Is there anything else they could look for?? maybe bauxite and aluminium i guess just to cover all bases.


----------



## richardau1 (15 December 2006)

*Athena Resources*

Was wondering if anyone knew of this company and its prospects???


----------



## moneymajix (29 June 2007)

*(AHN) Athena Resouces*

It was announced after close today that AHN would go into suspension (or into suspenders).

It had gone into a trading halt on the 28th.

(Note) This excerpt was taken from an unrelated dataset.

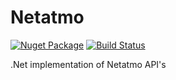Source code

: # Netatmo

[![Nuget Package](https://img.shields.io/nuget/v/Netatmo.svg)](https://www.nuget.org/packages/Netatmo) [![Build Status](https://dev.azure.com/riges/Netatmo/_apis/build/status/Netatmo%20CI)](https://dev.azure.com/riges/Netatmo/_build/latest?definitionId=3)

.Net implementation of Netatmo API's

After having fallen to the mid-30s around 21st, it made impressive gains to 
60 cents before the trading halt.

Considering the recent acitivity it would seem that there may be good news in the future.

LOL


----------



## moneymajix (2 July 2007)

Announcement out

http://aspect.comsec.com.au/asxdata/20070702/pdf/00735032.pdf


RAVENSTHORPE PROJECT

SIGNIFICANT NICKEL SULPHIDE INTERSECTIONS
HIGHLIGHTS
• 30 metres @ 0.56% Ni, including 8 metres @ 0.74% Ni
• 10 metres @ 0.61% Ni, including 3 metres @ 1.03% Ni
• Initial metallurgical test programme implemented


----------



## moneymajix (2 July 2007)

Closed 60.

buyer at 75 and first of only 2 sellers at 80c.


Fairly tightly held stock.

Obviously going up.


----------



## moneymajix (2 July 2007)

Up 25% to 75c


Not many for sale.


What are thoughts on the quality of the nickel grades?

See ann.

http://aspect.comsec.com.au/asxdata/20070702/pdf/00735032.pdf


----------



## fishomc (2 July 2007)

Well I thought they were quite good.

Got sold down a bit. Holding to see what the week brings.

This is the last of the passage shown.